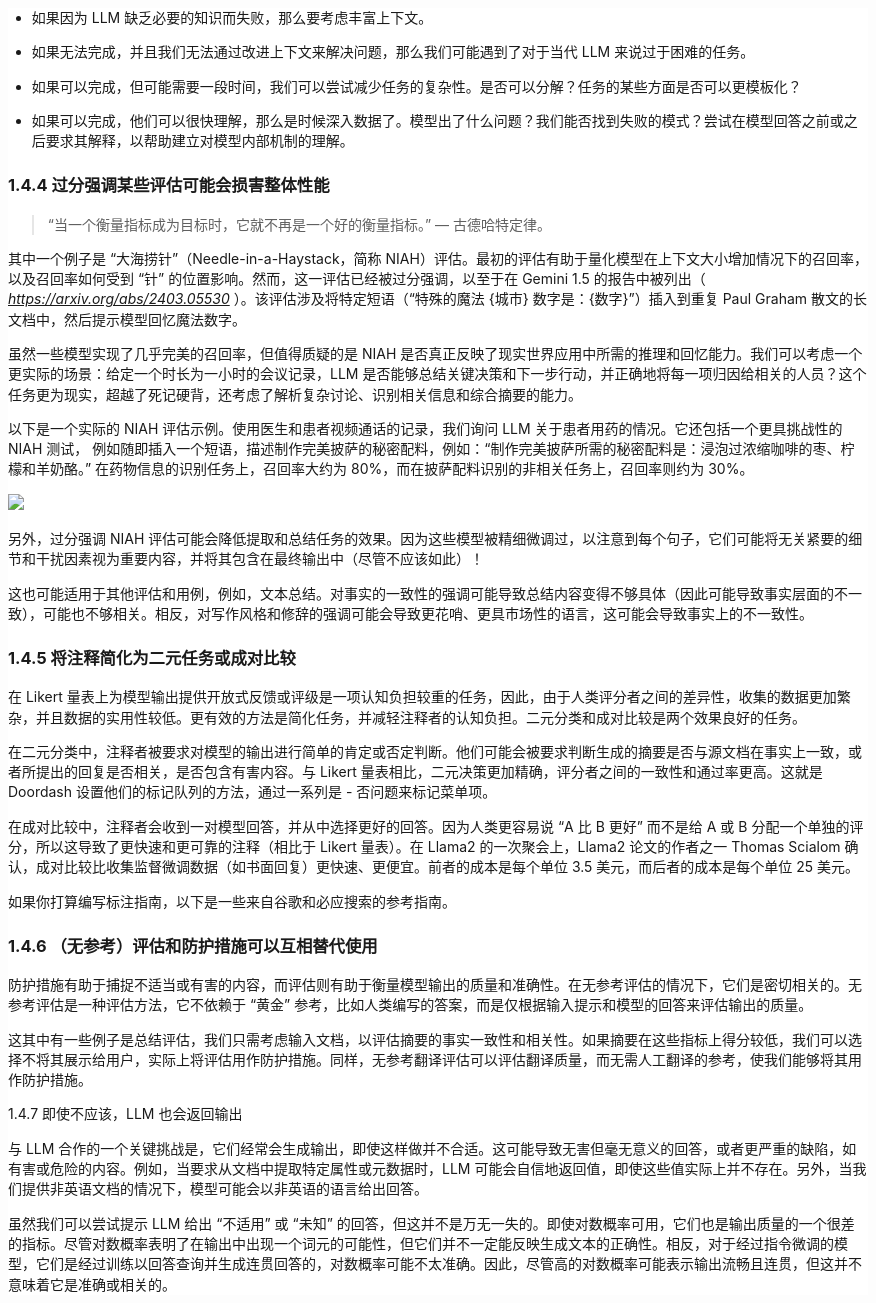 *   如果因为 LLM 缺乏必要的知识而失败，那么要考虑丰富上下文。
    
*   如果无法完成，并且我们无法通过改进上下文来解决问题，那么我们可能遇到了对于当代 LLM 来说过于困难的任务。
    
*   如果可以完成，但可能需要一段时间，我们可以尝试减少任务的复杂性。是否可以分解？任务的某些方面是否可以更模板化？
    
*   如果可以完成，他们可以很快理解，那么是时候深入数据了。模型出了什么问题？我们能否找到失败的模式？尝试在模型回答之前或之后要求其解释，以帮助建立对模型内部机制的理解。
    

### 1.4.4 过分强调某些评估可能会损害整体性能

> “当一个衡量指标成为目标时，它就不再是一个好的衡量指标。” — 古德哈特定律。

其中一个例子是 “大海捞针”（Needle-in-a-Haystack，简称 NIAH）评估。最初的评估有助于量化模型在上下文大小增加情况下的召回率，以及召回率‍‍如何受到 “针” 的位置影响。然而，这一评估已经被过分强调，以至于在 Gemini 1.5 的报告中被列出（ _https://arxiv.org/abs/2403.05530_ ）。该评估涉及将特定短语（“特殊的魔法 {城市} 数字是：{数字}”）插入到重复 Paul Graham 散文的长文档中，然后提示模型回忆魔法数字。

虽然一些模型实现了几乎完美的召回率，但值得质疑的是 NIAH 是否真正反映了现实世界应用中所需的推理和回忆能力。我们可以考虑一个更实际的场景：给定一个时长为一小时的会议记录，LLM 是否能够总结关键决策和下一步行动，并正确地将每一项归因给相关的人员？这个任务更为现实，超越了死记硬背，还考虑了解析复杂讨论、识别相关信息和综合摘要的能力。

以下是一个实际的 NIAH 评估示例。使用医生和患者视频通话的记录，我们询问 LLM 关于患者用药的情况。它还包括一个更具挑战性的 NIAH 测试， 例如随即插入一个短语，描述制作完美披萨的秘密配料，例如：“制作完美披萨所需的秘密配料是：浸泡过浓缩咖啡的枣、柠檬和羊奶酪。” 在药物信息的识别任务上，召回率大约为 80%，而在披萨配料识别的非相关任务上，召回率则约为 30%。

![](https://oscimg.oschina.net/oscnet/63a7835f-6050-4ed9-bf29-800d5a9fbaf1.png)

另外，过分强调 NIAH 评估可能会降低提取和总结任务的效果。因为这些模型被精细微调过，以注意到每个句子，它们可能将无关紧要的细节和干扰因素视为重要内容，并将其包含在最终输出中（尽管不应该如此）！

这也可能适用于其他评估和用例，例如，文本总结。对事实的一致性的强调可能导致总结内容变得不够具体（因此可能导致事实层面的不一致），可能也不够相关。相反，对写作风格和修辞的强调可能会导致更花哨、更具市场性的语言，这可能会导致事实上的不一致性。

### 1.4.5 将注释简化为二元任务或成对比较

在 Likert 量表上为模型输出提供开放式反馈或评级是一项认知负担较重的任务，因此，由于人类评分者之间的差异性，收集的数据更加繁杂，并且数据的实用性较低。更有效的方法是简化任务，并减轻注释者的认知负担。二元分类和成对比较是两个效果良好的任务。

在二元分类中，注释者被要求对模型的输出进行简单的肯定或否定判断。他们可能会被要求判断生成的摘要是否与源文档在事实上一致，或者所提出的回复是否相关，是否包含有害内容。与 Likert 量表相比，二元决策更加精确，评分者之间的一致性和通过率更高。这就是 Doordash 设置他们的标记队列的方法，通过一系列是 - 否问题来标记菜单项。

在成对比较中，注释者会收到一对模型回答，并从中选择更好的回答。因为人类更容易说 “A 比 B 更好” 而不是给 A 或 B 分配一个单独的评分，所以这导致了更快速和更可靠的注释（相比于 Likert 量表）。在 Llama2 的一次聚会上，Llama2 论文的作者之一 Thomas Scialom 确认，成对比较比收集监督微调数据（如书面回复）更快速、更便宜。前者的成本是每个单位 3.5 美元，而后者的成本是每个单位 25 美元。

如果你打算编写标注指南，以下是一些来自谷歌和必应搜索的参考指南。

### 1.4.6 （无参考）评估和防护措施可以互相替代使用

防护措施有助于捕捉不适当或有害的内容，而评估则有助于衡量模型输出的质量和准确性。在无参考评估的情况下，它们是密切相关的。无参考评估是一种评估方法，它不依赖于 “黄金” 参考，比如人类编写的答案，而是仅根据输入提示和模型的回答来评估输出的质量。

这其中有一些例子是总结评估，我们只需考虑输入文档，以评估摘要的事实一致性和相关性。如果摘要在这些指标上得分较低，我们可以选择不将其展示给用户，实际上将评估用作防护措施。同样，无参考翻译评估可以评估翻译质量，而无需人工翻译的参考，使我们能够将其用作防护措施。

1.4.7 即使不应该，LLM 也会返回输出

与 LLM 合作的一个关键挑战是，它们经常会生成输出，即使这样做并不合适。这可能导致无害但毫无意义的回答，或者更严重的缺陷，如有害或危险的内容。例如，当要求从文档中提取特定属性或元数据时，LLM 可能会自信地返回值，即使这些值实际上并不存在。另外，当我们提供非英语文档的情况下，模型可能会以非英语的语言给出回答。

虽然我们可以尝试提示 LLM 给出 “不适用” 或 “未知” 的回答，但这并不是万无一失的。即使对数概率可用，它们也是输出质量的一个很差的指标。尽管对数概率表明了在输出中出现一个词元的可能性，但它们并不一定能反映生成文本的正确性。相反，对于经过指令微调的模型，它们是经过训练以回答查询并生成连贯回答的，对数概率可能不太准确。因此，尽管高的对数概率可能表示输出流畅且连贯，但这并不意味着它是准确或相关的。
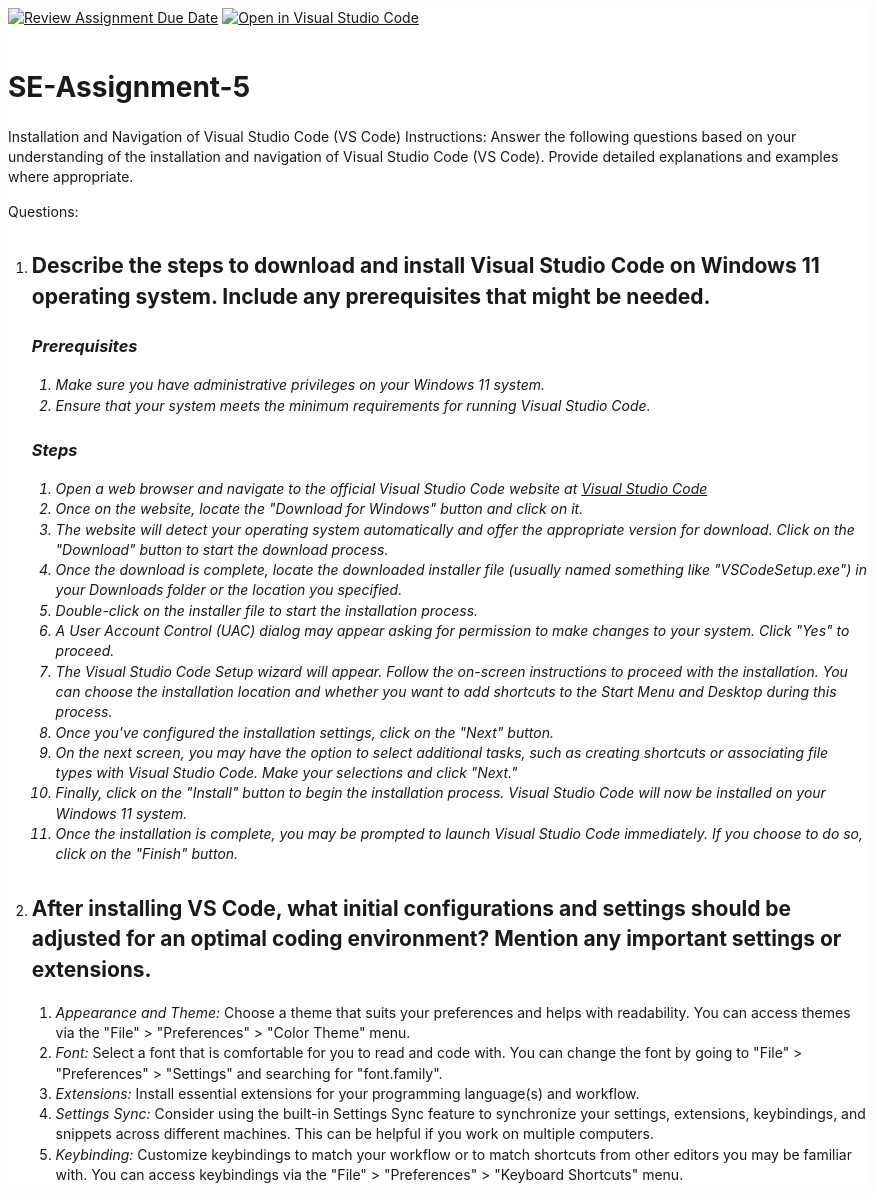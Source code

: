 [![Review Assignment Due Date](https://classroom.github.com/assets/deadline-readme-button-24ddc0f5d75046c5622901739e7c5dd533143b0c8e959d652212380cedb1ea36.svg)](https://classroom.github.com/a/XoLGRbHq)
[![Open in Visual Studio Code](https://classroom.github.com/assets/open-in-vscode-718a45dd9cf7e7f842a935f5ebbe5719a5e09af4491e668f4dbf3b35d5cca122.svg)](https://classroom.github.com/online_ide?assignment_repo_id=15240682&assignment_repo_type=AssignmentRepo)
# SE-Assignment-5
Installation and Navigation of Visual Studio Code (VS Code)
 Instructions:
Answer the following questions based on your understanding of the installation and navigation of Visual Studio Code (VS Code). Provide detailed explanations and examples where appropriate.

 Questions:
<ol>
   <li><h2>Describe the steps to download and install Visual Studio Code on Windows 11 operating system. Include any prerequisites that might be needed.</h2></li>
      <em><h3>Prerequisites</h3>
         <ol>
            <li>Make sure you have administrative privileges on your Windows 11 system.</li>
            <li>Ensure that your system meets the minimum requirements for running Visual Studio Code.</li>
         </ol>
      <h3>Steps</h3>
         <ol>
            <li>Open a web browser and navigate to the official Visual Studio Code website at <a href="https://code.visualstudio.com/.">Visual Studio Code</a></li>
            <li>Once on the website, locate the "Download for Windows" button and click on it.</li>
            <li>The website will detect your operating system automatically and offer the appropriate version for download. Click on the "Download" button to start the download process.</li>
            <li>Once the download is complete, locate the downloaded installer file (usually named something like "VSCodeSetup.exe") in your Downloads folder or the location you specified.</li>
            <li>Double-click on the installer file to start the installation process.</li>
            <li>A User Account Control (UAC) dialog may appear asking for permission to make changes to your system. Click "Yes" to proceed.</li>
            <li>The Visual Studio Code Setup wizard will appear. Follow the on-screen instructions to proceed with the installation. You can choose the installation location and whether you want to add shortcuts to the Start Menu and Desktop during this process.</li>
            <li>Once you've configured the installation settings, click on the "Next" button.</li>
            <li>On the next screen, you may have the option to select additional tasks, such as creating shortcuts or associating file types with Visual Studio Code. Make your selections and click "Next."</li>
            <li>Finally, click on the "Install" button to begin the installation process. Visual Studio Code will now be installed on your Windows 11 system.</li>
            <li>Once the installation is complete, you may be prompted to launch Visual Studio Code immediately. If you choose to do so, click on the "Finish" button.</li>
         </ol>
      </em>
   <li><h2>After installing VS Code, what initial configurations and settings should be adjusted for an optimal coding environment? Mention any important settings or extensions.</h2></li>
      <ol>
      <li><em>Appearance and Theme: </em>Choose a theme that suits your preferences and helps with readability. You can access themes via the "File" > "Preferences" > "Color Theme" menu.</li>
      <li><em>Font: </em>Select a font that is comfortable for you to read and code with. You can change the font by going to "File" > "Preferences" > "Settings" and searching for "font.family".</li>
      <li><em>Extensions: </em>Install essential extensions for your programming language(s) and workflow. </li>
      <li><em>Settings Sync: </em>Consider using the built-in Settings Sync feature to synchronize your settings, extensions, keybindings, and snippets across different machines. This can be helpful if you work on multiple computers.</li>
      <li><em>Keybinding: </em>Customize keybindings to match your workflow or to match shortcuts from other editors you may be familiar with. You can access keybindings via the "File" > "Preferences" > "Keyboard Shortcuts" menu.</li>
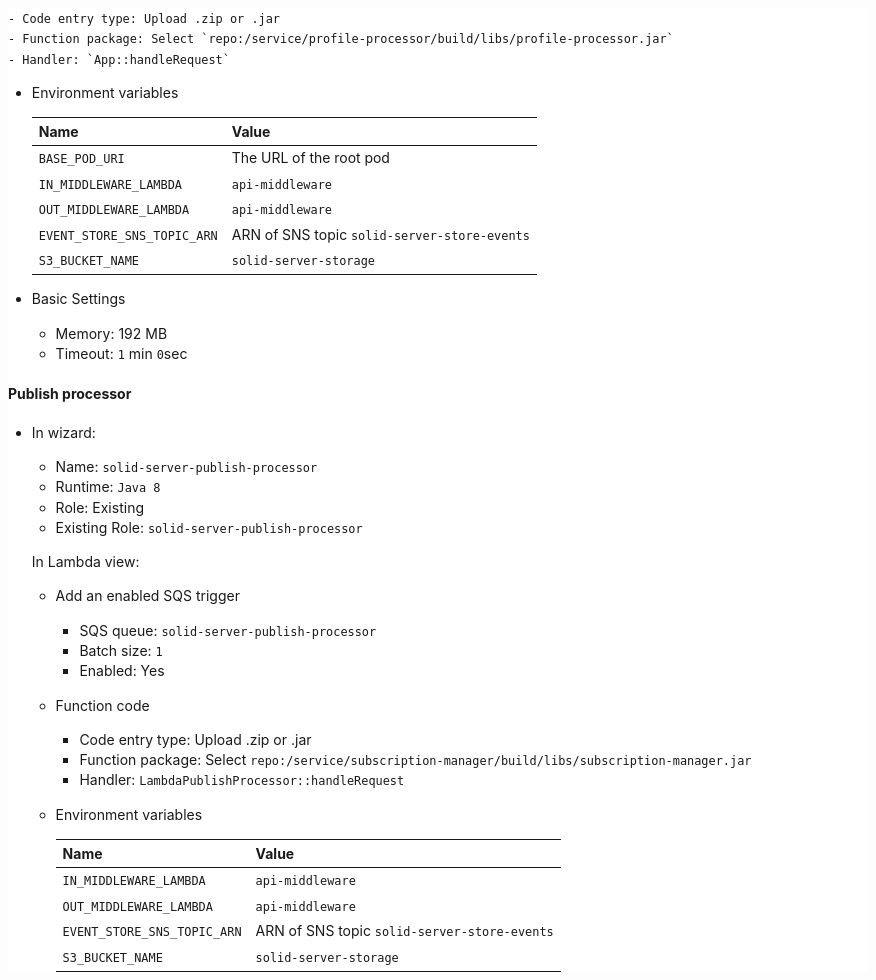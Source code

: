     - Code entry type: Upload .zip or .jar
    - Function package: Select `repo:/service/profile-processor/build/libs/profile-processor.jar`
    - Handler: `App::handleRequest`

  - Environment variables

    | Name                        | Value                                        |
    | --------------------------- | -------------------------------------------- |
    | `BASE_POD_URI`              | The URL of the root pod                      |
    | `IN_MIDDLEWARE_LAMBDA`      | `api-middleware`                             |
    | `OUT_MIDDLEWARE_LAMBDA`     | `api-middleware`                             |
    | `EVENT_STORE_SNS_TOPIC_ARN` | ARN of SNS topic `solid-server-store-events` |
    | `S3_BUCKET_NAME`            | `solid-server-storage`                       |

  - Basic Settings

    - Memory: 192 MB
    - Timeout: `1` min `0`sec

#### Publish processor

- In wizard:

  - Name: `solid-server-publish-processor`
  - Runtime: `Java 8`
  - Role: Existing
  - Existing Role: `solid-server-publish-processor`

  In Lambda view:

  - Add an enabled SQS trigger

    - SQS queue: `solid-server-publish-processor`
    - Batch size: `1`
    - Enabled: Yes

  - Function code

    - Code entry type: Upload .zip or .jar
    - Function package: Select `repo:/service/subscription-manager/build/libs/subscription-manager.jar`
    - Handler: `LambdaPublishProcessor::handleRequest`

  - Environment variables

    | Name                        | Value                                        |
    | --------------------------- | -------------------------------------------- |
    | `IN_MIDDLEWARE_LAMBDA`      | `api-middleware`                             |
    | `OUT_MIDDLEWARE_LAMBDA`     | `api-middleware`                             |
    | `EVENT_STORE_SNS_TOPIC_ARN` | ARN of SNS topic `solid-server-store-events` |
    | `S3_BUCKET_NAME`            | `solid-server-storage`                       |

TASK TO COMPLETE: Examine the listing and say how many of its lines contain the string "installer". Give the number alone.

WRITTEN ANSWER: 2